[Rendered images with source text]

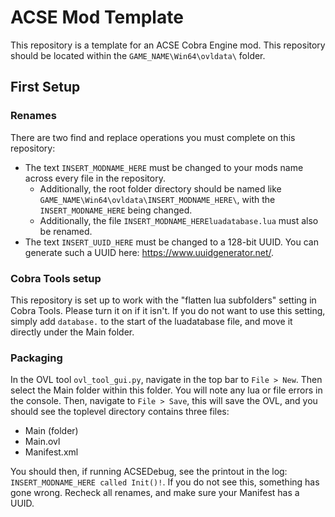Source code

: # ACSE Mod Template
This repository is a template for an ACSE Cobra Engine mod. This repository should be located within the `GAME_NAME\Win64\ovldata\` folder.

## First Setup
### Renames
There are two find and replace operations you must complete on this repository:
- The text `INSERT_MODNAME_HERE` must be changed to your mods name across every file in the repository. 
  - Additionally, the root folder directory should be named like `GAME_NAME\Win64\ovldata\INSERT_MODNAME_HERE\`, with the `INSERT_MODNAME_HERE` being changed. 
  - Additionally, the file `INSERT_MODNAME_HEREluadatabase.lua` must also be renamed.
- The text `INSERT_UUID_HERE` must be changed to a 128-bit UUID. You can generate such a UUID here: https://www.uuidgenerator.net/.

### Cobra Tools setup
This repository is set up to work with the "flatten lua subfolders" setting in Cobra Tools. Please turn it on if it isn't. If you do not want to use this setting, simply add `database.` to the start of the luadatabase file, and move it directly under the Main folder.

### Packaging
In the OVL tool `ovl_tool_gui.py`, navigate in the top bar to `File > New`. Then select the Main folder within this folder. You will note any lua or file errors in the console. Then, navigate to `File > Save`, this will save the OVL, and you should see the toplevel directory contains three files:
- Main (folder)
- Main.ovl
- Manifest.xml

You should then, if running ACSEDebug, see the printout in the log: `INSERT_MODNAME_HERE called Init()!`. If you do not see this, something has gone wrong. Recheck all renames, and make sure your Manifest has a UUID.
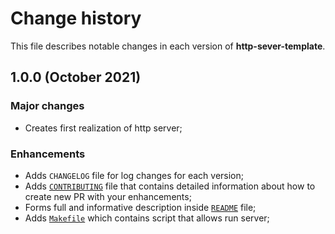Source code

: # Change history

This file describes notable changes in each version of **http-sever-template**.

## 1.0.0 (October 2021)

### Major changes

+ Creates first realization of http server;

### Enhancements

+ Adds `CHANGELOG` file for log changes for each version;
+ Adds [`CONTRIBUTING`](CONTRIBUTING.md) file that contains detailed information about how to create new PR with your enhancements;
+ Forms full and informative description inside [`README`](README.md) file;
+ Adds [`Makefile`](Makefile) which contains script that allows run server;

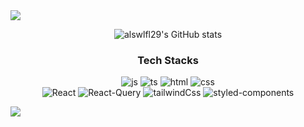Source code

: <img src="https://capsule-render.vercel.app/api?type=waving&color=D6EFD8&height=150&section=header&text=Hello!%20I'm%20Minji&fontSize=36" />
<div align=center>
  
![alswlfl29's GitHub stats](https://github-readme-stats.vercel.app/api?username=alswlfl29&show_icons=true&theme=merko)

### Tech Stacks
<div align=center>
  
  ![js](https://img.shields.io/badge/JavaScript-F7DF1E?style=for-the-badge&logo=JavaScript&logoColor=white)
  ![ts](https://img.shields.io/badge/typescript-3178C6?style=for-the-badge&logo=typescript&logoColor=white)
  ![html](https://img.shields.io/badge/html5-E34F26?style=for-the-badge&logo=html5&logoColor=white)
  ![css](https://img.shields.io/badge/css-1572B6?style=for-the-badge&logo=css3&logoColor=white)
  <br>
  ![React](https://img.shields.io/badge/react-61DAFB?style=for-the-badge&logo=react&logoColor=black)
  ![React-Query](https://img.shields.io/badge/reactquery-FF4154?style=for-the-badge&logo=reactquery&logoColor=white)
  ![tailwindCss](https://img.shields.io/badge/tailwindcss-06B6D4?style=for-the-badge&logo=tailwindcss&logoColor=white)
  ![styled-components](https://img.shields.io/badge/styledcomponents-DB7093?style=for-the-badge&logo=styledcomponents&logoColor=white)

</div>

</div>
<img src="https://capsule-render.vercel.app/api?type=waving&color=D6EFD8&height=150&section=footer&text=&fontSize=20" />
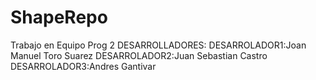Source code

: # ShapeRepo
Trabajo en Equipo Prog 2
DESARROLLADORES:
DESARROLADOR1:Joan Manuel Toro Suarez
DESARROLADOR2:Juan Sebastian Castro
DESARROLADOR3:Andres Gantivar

Work to complete:
Without changing a word, retype every entry above, but drop its pictures.

Result for this task:
Source code

: # ACSE Mod Template
This repository is a template for an ACSE Cobra Engine mod. This repository should be located within the `GAME_NAME\Win64\ovldata\` folder.

## First Setup
### Renames
There are two find and replace operations you must complete on this repository:
- The text `INSERT_MODNAME_HERE` must be changed to your mods name across every file in the repository. 
  - Additionally, the root folder directory should be named like `GAME_NAME\Win64\ovldata\INSERT_MODNAME_HERE\`, with the `INSERT_MODNAME_HERE` being changed. 
  - Additionally, the file `INSERT_MODNAME_HEREluadatabase.lua` must also be renamed.
- The text `INSERT_UUID_HERE` must be changed to a 128-bit UUID. You can generate such a UUID here: https://www.uuidgenerator.net/.

### Cobra Tools setup
This repository is set up to work with the "flatten lua subfolders" setting in Cobra Tools. Please turn it on if it isn't. If you do not want to use this setting, simply add `database.` to the start of the luadatabase file, and move it directly under the Main folder.

### Packaging
In the OVL tool `ovl_tool_gui.py`, navigate in the top bar to `File > New`. Then select the Main folder within this folder. You will note any lua or file errors in the console. Then, navigate to `File > Save`, this will save the OVL, and you should see the toplevel directory contains three files:
- Main (folder)
- Main.ovl
- Manifest.xml

You should then, if running ACSEDebug, see the printout in the log: `INSERT_MODNAME_HERE called Init()!`. If you do not see this, something has gone wrong. Recheck all renames, and make sure your Manifest has a UUID.
Source code

: # Change history

This file describes notable changes in each version of **http-sever-template**.

## 1.0.0 (October 2021)

### Major changes

+ Creates first realization of http server;

### Enhancements

+ Adds `CHANGELOG` file for log changes for each version;
+ Adds [`CONTRIBUTING`](CONTRIBUTING.md) file that contains detailed information about how to create new PR with your enhancements;
+ Forms full and informative description inside [`README`](README.md) file;
+ Adds [`Makefile`](Makefile) which contains script that allows run server;

Source code

: <img src="https://capsule-render.vercel.app/api?type=waving&color=D6EFD8&height=150&section=header&text=Hello!%20I'm%20Minji&fontSize=36" />
<div align=center>
  
![alswlfl29's GitHub stats](https://github-readme-stats.vercel.app/api?username=alswlfl29&show_icons=true&theme=merko)

### Tech Stacks
<div align=center>
  
  ![js](https://img.shields.io/badge/JavaScript-F7DF1E?style=for-the-badge&logo=JavaScript&logoColor=white)
  ![ts](https://img.shields.io/badge/typescript-3178C6?style=for-the-badge&logo=typescript&logoColor=white)
  ![html](https://img.shields.io/badge/html5-E34F26?style=for-the-badge&logo=html5&logoColor=white)
  ![css](https://img.shields.io/badge/css-1572B6?style=for-the-badge&logo=css3&logoColor=white)
  <br>
  ![React](https://img.shields.io/badge/react-61DAFB?style=for-the-badge&logo=react&logoColor=black)
  ![React-Query](https://img.shields.io/badge/reactquery-FF4154?style=for-the-badge&logo=reactquery&logoColor=white)
  ![tailwindCss](https://img.shields.io/badge/tailwindcss-06B6D4?style=for-the-badge&logo=tailwindcss&logoColor=white)
  ![styled-components](https://img.shields.io/badge/styledcomponents-DB7093?style=for-the-badge&logo=styledcomponents&logoColor=white)

</div>

</div>
<img src="https://capsule-render.vercel.app/api?type=waving&color=D6EFD8&height=150&section=footer&text=&fontSize=20" />
Source code

: # ShapeRepo
Trabajo en Equipo Prog 2
DESARROLLADORES:
DESARROLADOR1:Joan Manuel Toro Suarez
DESARROLADOR2:Juan Sebastian Castro
DESARROLADOR3:Andres Gantivar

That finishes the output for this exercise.